El ideario poético de Querol se recoge en distintas composiciones de carácter circunstancial. Las más interesantes son las epístolas a Gaspar Núñez de Arce, por sus Gritos de combate (como subrayaría Valera, 1878, pág. 263) y la que destina a P. Antonio de Alarcón, con quien mantuvo una relación bastante estrecha en algunos momentos de su vida1. En esta última carta, «acerca de la poesía», pueden espigarse reflejos muy congruentes con su época pero también con aquel «último baluarte, el único reducto invulnerable de ser» que Gullón hizo patrimonio de los modernistas: la «invención salvadora» que anima la Poesía en mayúsculas, el Ideal rubeniano de arranque romántico [Gullón, 1963, pág. 39]:


¡Numen severo de la historia!
-Vive
todo lo que el poëta
con sabio ritmo sonoro escribe;
muere lo que desdeña!-


La confianza en la palabra escrita -«mi fe en ti», escribe Querol en el mismo poema (pág. 4)- evoca ciertamente la enérgica defensa, tan característica del modernismo, de la poesía vinculada a elementos visionarios y mágicos. Incluso anticipa algo de ese peculiar misticismo del vate que trasciende la inmediatez de los sentidos y canta la esperanza ante el misterio, tan romántico y tan inaccesible como la «adusta perfección», como el «secreto ideal» que Rubén Darío exaltaría en «Yo soy aquel que ayer...» o «El coloquio de los centauros»:


el vate, el sacerdote, suele oír el acento
desconocido; a veces enuncia el vago viento
un misterio...


[Darío, 1987, págs. 56-57 y 96]                
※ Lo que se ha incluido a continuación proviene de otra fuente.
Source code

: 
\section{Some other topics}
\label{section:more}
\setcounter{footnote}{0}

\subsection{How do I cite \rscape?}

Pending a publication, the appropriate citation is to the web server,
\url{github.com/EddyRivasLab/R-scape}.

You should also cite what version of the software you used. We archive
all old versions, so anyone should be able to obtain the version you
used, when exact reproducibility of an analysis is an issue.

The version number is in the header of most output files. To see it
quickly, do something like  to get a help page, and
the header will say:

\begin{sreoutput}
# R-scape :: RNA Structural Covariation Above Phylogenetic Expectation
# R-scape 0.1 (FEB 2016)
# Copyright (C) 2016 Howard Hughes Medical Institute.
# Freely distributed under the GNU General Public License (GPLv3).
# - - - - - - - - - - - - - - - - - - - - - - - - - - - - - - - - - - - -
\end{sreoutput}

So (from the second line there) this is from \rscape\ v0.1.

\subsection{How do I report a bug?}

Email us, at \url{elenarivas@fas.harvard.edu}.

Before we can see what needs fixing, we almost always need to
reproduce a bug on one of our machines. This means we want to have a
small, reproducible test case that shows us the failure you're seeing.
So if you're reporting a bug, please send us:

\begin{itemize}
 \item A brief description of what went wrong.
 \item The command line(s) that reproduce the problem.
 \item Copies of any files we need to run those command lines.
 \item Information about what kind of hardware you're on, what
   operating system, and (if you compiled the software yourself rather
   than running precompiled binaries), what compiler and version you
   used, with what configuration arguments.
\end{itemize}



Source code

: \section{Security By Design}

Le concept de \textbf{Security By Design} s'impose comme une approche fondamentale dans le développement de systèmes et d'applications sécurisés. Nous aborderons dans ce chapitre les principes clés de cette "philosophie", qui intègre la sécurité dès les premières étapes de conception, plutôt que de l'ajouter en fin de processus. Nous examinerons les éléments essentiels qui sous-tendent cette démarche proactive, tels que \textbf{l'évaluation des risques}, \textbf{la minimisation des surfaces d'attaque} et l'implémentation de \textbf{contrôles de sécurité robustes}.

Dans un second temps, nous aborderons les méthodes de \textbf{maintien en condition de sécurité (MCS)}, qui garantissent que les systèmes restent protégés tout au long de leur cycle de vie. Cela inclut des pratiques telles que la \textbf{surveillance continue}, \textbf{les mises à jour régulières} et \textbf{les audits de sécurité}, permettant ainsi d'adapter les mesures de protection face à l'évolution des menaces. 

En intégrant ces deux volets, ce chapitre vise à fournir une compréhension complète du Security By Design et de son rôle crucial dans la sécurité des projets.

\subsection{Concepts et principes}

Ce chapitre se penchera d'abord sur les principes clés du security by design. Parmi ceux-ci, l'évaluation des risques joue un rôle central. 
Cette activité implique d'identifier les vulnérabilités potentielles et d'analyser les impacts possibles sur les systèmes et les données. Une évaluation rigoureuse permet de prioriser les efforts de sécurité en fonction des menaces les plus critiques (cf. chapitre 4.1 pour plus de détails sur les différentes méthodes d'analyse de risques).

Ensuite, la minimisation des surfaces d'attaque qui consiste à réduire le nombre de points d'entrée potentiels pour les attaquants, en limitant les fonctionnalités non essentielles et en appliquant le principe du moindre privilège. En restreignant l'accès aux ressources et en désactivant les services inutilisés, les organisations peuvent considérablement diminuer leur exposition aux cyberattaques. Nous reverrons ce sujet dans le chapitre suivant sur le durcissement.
El mismo recurso aparece en la poética de Querol, con una intención análoga y que hace suficientemente explicable la coincidencia de dos estéticas vinculadas por el mismo desdén hastiado por el presente y el mismo afán de trascenderlo en la creación poética:


...Es el poeta
fiel sacerdote que custodia oculto
del viejo dogma el profanado culto,
o es del lejano porvenir profeta.


(pág. 24)                


Dualidad semejante a la de estos versos de la «Carta a Don Gaspar Núñez de Arce» está presente de nuevo en otros lugares. La Carta a Alarcón cede a la Poesía, hija de la belleza y del sentimiento,


la predicción de la esperanza nueva
o el triste llanto de la edad que expira;
y como en la callada
soledad de las noches, de astro en astro
vuela el pálido rastro
de la luz increada,
así el vate, en la oscura
noche del tiempo, que el pasado esconde,
habla a los bardos de la edad futura.


(pág. 6)                


La reflexión de Querol sobre la poesía y su función es claramente deudora de una base romántica que, de manera residual pero revitalizada con distintos elementos, llega al modernismo. La sacralización de la poesía en manos de los jóvenes autores modernistas recobra las dosis de fe y entusiasmo que la poesía campoamoriana diluye en un escepticismo a menudo explícito o, si se quiere, en un tácito acuerdo con el entorno, encubierto por actitudes cínicas y descreídas. En este sentido, las consignas de Querol a Núñez de Arce por sus Gritos de combate entran en perfecta armonía con el diseño de esta estética:


haz que en las almas libres
la fe, el amor o el entusiasmo brote;
marca su ruta al caminante incierto.


(pág. 25)                


Este mesianismo explícito en su concepto de la poesía, como dirección espiritual de la humanidad, -con «toda la gravedad y trascendencia de la del rector de pueblos», apostilla J. M. de Cossío [Cossío, 1960, II, pág. 891]- no está muy lejos del ideario modernista, en lo que tiene además de remedo clásico [Shaw, 1981, pág. 103].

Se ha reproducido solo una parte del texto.